(Beginning of GIVEN DATA)
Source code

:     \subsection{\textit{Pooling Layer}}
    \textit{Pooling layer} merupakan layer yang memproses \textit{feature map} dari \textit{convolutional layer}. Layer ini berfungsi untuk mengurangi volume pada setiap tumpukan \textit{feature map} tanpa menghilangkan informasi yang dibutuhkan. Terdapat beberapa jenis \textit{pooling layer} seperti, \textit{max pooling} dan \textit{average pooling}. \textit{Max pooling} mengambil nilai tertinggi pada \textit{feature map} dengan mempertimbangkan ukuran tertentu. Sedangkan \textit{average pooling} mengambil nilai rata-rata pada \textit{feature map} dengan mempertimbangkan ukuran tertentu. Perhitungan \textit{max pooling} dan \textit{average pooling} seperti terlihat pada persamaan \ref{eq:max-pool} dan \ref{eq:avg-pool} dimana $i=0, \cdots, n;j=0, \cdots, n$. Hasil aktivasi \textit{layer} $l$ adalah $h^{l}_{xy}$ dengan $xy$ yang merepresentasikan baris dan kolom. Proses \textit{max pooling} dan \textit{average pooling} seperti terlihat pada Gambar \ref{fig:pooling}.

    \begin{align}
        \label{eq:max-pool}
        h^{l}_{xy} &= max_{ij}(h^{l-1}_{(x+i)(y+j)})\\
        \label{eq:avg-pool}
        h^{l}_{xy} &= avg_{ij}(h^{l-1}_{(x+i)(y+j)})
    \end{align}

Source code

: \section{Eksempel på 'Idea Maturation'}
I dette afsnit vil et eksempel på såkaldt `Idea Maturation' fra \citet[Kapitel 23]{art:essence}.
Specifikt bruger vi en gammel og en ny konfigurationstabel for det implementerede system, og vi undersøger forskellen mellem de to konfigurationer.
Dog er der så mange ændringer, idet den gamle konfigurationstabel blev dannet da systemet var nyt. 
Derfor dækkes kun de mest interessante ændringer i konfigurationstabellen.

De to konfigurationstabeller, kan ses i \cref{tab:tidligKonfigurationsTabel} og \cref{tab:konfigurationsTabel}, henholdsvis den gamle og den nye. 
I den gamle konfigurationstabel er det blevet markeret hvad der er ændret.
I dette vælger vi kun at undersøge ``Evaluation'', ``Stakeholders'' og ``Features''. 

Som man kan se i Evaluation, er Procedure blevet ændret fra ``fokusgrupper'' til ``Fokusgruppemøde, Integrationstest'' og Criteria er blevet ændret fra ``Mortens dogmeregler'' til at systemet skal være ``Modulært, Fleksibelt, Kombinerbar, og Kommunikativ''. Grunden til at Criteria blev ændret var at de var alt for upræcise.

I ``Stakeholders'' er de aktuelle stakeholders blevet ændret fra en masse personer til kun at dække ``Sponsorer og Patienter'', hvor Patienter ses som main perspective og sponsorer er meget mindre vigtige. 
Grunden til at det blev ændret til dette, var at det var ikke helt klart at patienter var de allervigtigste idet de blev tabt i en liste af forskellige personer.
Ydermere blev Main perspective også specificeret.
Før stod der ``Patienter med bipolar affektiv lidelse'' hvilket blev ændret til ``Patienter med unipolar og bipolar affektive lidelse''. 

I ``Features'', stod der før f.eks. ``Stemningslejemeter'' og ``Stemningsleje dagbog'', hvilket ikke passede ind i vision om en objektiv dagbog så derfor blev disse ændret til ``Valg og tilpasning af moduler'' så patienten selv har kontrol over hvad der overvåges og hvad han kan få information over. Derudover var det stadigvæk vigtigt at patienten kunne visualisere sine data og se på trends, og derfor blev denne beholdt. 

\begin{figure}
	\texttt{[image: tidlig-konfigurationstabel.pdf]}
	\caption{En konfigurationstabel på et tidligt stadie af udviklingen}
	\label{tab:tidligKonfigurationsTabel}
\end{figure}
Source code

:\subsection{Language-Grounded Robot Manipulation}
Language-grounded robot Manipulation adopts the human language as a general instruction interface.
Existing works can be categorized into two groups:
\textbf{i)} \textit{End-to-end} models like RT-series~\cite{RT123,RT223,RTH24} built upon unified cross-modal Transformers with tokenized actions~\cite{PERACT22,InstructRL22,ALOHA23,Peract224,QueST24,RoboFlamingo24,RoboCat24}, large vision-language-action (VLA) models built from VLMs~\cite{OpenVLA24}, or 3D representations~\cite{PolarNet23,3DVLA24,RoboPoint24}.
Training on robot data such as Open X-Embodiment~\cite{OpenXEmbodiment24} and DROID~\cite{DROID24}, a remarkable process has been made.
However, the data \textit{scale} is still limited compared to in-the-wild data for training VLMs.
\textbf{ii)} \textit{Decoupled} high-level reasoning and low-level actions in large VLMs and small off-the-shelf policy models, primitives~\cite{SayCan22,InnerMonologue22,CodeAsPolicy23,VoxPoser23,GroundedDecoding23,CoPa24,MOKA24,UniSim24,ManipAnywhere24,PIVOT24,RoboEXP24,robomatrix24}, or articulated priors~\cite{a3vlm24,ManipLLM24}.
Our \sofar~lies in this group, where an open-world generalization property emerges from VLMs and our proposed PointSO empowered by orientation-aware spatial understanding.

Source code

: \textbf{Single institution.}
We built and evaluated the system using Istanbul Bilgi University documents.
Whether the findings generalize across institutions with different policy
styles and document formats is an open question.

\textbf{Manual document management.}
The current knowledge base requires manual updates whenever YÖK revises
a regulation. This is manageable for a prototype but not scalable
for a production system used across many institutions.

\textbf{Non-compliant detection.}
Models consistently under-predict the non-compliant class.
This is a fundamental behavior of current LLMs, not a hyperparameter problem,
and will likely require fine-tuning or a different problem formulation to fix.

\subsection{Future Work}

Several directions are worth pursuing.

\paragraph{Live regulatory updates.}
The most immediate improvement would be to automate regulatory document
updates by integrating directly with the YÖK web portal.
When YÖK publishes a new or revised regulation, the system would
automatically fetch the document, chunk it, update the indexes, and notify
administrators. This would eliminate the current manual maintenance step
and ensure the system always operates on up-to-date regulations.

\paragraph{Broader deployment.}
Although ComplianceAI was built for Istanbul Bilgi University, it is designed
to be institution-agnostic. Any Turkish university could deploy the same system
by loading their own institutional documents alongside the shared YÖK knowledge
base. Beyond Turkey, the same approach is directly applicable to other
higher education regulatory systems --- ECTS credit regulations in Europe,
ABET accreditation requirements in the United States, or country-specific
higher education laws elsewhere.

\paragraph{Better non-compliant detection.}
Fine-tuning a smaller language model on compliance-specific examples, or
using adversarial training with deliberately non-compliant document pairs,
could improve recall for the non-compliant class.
(End of GIVEN DATA)
WHAT TO DO
For every line above that includes the word "class", return the line.

ANSWER FOR THIS EXERCISE
Models consistently under-predict the non-compliant class.
could improve recall for the non-compliant class.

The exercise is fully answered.